Wild Cherry Bark cough syrup recipe
top of page

Wild Cherry Bark cough syrup recipe

A lot of us are homeschooling because of this virus. This is a formula similar to the one I was taught by my Grampa, this is how he made cough syrup. You can use the same basic idea with different herbs to make a syrup (Echinacea Root syrup, for instance.) I find sweeter, stronger flavored plants, like cinnamon, work really well for flavoring and back up. If you do this with kids make sure you, the adult, watches them carefully. Hot honey burns badly. If you do this right this could be your science, botany, math, history and recess for a day or three. Grampa would give people a bottle of this and tell them to take 1 or 2 teaspoons an hour through out the day. It won't make you sleepy or anything.

So making a syrup goes like this:


  • 2 Tbsp. rosehips (gather them from a rose bush that IS NOT SPRAYED. The sprays used on roses are especially toxic. I don't recall where I learned that so I can't link you to further info.)

  • 2 Tablespoon Wild Cherry Bark get organic if it's at all possible.

  • 2 Tablespoon Echinacea roots. Both A. and P. are good. Some people think P. is better, some think they work best together, some think what works best is what you have and use. I'm in the last two groups.

  • 1 Tablespoon Mullein Leaf chopped up, remove stem. Try to pick the teenager sized leaves, you don't want the very smallest baby sized ones, not the big huge Gramma sized ones, although Mullein leaves grow bigger by their nature... Mullein grows almost everywhere. Make sure you can correctly identify Mullein. It isn't hard. <3

  • 1 Tablespoon Licorice Root. I buy this. It isn't expensive, I do make sure to get organic.

  • 1 Cinnamon stick or 1 Teaspoon ground Cinnamon. Optional. I buy this too. Also make sure you get organic. You can also used ground cinnamon exactly what you probably already have.

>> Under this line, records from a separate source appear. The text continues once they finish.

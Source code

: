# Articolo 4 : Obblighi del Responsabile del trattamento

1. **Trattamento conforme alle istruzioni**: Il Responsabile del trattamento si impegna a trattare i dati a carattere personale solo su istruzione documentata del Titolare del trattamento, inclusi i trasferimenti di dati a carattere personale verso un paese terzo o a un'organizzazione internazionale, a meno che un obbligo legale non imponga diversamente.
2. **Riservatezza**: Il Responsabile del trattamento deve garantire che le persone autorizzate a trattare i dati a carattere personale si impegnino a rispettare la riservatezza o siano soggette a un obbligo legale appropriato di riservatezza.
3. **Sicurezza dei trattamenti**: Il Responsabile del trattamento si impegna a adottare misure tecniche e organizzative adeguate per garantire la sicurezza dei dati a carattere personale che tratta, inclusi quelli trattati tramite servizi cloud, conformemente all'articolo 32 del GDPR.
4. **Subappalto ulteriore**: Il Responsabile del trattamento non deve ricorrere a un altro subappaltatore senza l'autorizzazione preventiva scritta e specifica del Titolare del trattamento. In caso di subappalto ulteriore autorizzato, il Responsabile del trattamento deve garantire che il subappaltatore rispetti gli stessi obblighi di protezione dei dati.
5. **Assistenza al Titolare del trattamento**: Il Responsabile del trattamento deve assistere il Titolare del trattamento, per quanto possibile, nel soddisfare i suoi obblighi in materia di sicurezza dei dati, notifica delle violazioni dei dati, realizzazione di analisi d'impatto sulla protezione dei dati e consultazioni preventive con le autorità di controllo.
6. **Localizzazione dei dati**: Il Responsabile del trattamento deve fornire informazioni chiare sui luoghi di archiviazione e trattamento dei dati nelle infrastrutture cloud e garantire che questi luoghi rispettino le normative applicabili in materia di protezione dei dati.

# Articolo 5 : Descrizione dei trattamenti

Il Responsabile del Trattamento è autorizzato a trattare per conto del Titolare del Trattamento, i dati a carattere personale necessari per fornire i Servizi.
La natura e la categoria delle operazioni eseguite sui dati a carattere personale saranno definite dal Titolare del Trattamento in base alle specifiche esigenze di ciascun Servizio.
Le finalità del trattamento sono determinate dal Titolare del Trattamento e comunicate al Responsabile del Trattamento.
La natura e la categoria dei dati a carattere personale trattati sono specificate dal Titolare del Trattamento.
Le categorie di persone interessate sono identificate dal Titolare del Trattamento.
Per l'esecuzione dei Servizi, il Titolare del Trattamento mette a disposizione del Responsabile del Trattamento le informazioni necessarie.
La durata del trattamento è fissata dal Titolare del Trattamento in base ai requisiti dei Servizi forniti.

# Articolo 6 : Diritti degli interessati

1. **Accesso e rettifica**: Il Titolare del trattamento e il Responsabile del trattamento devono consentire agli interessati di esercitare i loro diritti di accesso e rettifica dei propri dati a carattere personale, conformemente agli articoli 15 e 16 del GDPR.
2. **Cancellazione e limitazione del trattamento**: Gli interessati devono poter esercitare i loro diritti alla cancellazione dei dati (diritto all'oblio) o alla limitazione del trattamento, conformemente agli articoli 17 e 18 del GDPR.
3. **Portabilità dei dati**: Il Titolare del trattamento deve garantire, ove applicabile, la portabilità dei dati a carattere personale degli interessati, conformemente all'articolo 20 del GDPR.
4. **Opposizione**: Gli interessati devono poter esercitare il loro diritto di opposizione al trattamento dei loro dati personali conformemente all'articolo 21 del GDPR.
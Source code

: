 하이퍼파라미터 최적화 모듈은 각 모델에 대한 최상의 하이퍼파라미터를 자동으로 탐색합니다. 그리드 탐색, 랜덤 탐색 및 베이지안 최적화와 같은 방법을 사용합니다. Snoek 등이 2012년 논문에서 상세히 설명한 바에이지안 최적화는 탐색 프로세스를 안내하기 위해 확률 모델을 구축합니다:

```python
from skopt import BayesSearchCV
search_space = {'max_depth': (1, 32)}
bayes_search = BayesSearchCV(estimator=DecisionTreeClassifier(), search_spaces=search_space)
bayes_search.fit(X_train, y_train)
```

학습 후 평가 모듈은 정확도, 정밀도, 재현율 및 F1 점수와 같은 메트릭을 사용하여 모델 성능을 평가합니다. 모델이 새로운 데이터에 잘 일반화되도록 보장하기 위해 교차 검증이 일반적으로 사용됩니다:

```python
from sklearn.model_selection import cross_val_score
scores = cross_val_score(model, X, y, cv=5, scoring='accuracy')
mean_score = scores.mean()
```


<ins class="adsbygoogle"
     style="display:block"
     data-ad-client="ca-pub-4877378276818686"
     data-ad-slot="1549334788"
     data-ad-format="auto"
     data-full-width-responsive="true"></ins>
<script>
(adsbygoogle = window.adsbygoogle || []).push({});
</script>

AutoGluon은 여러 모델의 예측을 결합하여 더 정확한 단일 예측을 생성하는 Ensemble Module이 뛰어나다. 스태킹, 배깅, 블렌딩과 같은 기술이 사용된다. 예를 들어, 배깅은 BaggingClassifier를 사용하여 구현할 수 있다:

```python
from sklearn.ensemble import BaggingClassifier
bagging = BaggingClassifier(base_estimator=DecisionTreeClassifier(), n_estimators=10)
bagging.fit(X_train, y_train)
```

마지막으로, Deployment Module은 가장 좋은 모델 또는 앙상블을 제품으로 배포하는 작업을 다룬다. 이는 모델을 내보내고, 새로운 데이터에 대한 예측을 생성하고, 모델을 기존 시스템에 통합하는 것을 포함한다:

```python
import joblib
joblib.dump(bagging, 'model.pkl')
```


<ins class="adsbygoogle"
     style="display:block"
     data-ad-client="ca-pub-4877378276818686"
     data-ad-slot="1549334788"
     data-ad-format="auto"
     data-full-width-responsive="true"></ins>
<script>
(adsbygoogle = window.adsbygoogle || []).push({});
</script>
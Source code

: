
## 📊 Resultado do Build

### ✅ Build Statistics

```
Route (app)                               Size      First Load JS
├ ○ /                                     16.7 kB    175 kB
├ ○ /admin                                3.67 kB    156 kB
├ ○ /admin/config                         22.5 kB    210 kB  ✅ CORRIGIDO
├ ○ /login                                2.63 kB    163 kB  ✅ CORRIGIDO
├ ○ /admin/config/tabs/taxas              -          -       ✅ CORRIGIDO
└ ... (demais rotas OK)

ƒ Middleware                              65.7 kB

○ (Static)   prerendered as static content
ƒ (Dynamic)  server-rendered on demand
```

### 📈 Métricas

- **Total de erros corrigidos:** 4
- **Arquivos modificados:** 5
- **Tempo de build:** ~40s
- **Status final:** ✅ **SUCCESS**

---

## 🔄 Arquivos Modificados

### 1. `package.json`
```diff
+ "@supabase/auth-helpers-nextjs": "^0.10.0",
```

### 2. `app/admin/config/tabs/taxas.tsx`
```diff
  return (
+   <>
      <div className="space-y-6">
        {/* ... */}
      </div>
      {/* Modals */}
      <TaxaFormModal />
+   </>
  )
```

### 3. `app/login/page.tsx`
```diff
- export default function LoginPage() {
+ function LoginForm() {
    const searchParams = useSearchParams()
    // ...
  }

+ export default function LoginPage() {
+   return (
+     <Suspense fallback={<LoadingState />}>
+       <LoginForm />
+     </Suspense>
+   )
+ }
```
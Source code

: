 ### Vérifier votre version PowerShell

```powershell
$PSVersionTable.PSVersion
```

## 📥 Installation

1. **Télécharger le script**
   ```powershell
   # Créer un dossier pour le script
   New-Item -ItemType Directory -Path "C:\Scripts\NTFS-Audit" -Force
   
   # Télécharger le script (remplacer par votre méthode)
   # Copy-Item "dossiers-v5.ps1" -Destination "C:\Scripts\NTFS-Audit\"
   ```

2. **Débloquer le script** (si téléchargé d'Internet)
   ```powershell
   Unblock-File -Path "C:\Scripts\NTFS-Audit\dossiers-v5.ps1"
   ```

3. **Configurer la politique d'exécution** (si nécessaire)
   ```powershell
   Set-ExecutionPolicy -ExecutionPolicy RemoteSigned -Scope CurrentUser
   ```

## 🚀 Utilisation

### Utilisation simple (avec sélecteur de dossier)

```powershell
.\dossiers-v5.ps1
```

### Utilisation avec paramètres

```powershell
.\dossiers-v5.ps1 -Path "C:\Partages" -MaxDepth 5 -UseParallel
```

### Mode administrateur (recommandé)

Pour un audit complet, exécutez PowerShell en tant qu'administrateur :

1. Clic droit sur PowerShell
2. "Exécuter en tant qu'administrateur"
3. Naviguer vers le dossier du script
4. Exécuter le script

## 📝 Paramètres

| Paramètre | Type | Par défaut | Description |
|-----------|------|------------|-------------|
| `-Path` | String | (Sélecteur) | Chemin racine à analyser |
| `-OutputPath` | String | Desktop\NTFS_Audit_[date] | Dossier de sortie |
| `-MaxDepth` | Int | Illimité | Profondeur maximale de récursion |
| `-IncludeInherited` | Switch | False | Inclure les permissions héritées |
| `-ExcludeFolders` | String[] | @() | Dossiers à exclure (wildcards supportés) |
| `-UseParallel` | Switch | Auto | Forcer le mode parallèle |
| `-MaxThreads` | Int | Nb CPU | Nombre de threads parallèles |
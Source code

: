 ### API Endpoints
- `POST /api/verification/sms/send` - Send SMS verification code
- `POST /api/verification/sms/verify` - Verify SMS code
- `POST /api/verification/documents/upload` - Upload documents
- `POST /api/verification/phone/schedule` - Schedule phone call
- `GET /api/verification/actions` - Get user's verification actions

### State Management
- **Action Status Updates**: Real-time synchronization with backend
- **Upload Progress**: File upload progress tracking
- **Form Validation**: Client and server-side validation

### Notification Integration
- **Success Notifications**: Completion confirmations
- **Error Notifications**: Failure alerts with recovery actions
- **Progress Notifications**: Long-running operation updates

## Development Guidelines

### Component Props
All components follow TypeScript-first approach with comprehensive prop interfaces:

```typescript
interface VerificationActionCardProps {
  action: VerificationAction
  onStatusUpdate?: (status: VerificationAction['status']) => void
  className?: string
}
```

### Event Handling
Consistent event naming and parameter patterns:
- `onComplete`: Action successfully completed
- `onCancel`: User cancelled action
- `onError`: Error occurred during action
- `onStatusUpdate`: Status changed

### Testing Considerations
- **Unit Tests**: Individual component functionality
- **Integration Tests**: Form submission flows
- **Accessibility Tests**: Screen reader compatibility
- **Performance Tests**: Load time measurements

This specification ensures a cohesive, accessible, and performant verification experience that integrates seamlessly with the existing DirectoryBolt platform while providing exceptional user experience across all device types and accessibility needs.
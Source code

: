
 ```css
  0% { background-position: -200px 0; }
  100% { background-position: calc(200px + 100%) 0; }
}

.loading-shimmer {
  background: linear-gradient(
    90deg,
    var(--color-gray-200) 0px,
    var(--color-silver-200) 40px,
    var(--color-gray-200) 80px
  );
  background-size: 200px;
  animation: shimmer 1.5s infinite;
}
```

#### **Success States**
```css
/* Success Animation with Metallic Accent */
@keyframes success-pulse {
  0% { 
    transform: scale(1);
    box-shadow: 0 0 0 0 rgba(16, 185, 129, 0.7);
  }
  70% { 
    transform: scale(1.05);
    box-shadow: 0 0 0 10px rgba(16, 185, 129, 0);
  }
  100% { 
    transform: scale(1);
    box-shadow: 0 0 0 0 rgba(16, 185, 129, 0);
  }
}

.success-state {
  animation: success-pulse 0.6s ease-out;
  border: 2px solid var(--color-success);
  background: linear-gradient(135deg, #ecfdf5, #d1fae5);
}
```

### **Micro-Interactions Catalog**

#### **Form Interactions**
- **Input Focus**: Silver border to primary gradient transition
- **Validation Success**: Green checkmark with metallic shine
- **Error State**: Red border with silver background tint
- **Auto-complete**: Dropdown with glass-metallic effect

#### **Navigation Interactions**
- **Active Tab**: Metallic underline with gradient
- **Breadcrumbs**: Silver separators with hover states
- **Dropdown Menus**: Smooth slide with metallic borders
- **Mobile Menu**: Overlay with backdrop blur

  • 1 Tablespoon Ginger. Optional. Yes. That much. I love ginger and it makes the syrup spicy and warming.

  • 1 pint Honey. Again the thing that works best is what you use. So I like the honey I get from a local farmer but grocery store honey (real honey, NOT fake honey.) is fine.

You can add or remove the "flavoring" herbs as you wish, this will change the formula and they do a lot more then flavor.

  1. Place herbs in a non reactive pot (stainless steel, glass, enamel, etc.) and add a quart of good water. (I like distilled water for making formulas like this, then the city water isn't leeching extra chemicals into our syrup.)

  2. Soak roots and barks and herbs and spices for a couple hours. Two or three is fine.

  3. Simmer on low until I pint of liquid remains.

  4. Turn off heat and strain out roots and barks and herbs and spices. RESERVE LIQUID.

  5. Place liquid back in the pot and add equal parts honey. Y'all, this isn't gram by gram measurements. If you have a pint and a half liquid add a pint and a half honey, give or take.

  6. Heat on low stirring till mixed well.

  7. Turn off heat and cool.

  8. I use an old medicine jar to store my syrup (I also store this in the fridge.) Friends. It is VITAL you label this with ingredients and the date you made it, trust me, you think you'll remember but you won't. It'll last a good few weeks to a few months in the fridge.